▸ **Your objective**
State how many lines of the material below contain the word "copy". Add nothing else.

▸ **Input data**
►
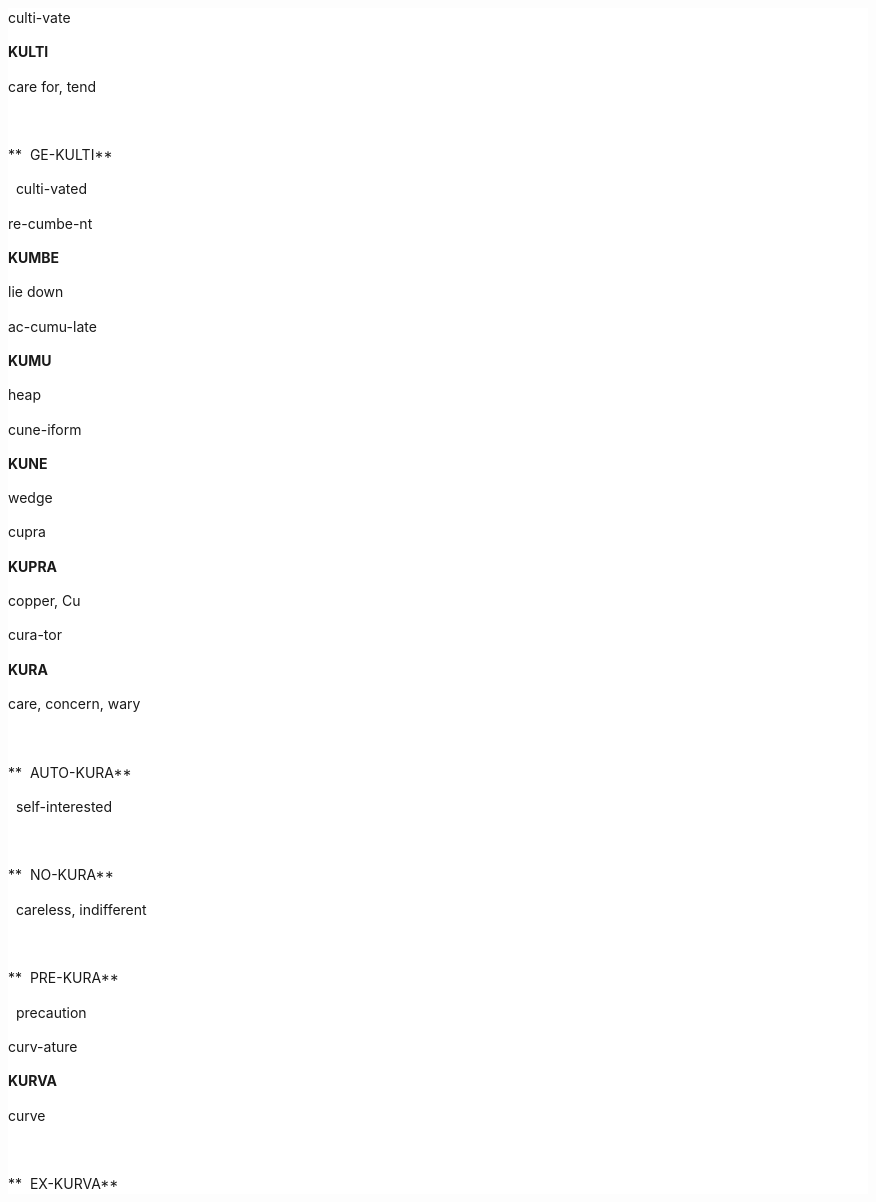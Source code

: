 culti-vate   

**KULTI**   

care for, tend	

  

**  GE-KULTI**   

  culti-vated	

re-cumbe-nt   

**KUMBE**   

lie down	

ac-cumu-late   

**KUMU**   

heap	

cune-iform   

**KUNE**   

wedge	

cupra   

**KUPRA**   

copper, Cu	

cura-tor   

**KURA**   

care, concern, wary	

  

**  AUTO-KURA**   

  self-interested	

  

**  NO-KURA**   

  careless, indifferent	

  

**  PRE-KURA**   

  precaution	

curv-ature   

**KURVA**   

curve	

  

**  EX-KURVA**   
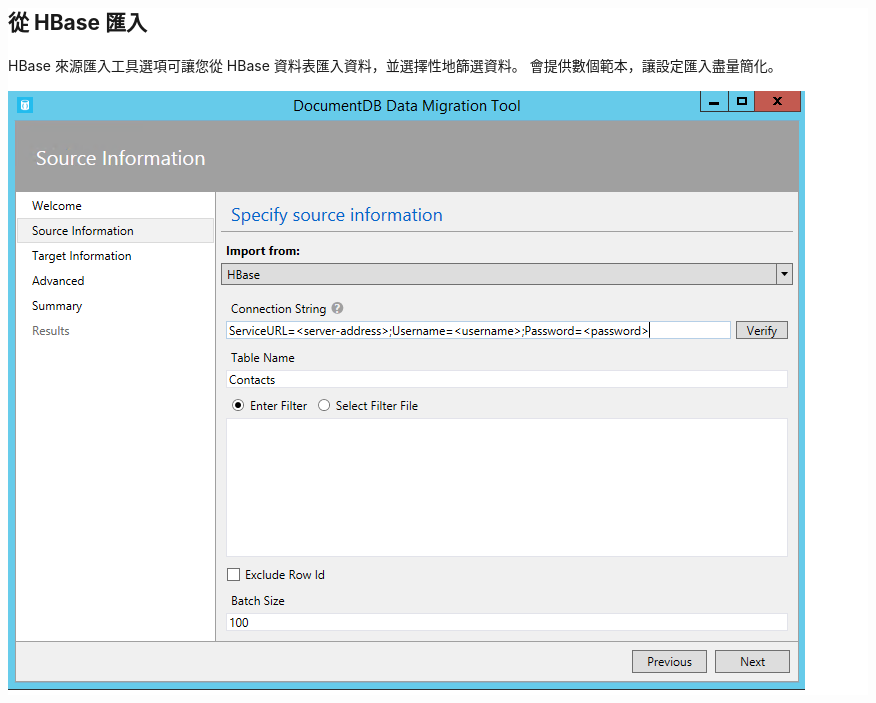 ## <a id="HBaseSource"></a>從 HBase 匯入

HBase 來源匯入工具選項可讓您從 HBase 資料表匯入資料，並選擇性地篩選資料。 會提供數個範本，讓設定匯入盡量簡化。

![HBase 檔案來源選項的螢幕擷取畫面](./media/documentdb-import-data/hbasesource1.png)

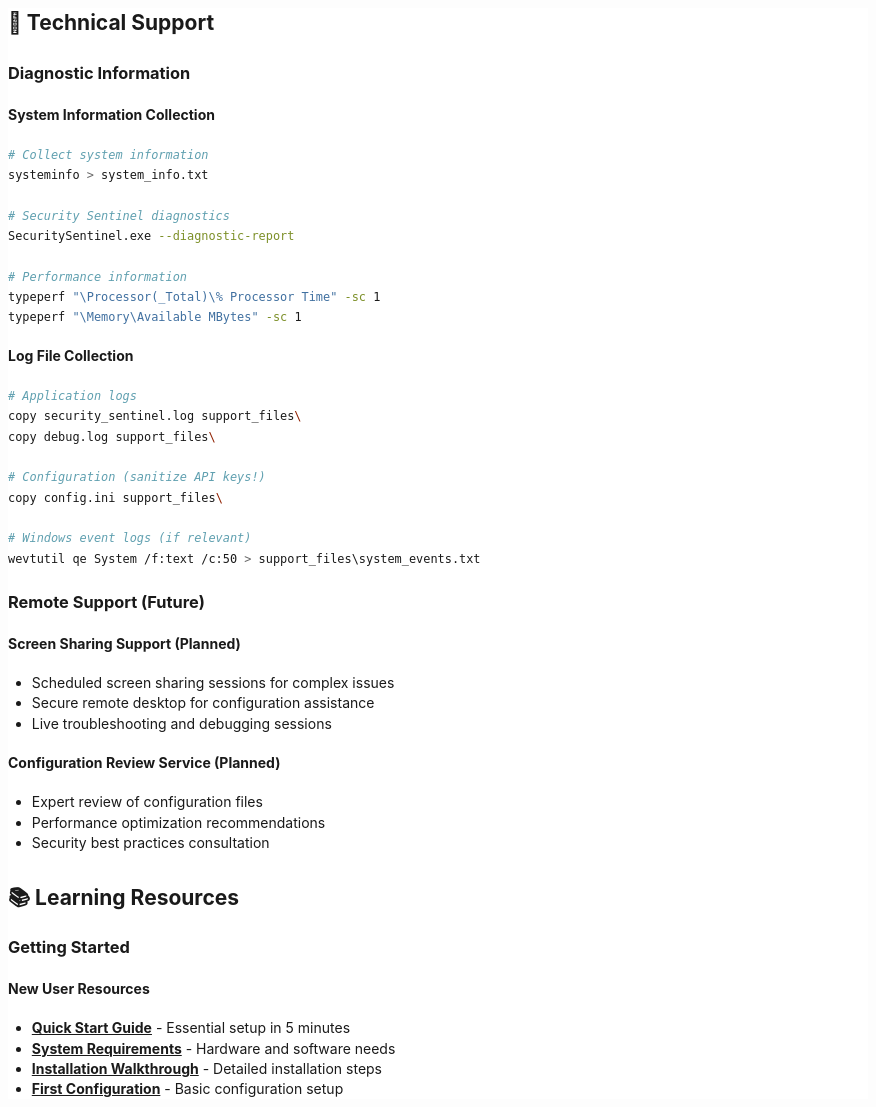 ## 🔧 Technical Support

### Diagnostic Information

#### System Information Collection
```bash
# Collect system information
systeminfo > system_info.txt

# Security Sentinel diagnostics
SecuritySentinel.exe --diagnostic-report

# Performance information
typeperf "\Processor(_Total)\% Processor Time" -sc 1
typeperf "\Memory\Available MBytes" -sc 1
```

#### Log File Collection
```bash
# Application logs
copy security_sentinel.log support_files\
copy debug.log support_files\ 

# Configuration (sanitize API keys!)
copy config.ini support_files\

# Windows event logs (if relevant)
wevtutil qe System /f:text /c:50 > support_files\system_events.txt
```

### Remote Support (Future)

#### Screen Sharing Support (Planned)
- Scheduled screen sharing sessions for complex issues
- Secure remote desktop for configuration assistance
- Live troubleshooting and debugging sessions

#### Configuration Review Service (Planned)
- Expert review of configuration files
- Performance optimization recommendations
- Security best practices consultation

## 📚 Learning Resources

### Getting Started

#### New User Resources
- **[Quick Start Guide](Quick-Start.md)** - Essential setup in 5 minutes
- **[System Requirements](System-Requirements.md)** - Hardware and software needs
- **[Installation Walkthrough](Installation-Guide.md)** - Detailed installation steps
- **[First Configuration](Configuration.md#getting-started)** - Basic configuration setup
◄
▸ **Answer to the exercise**
3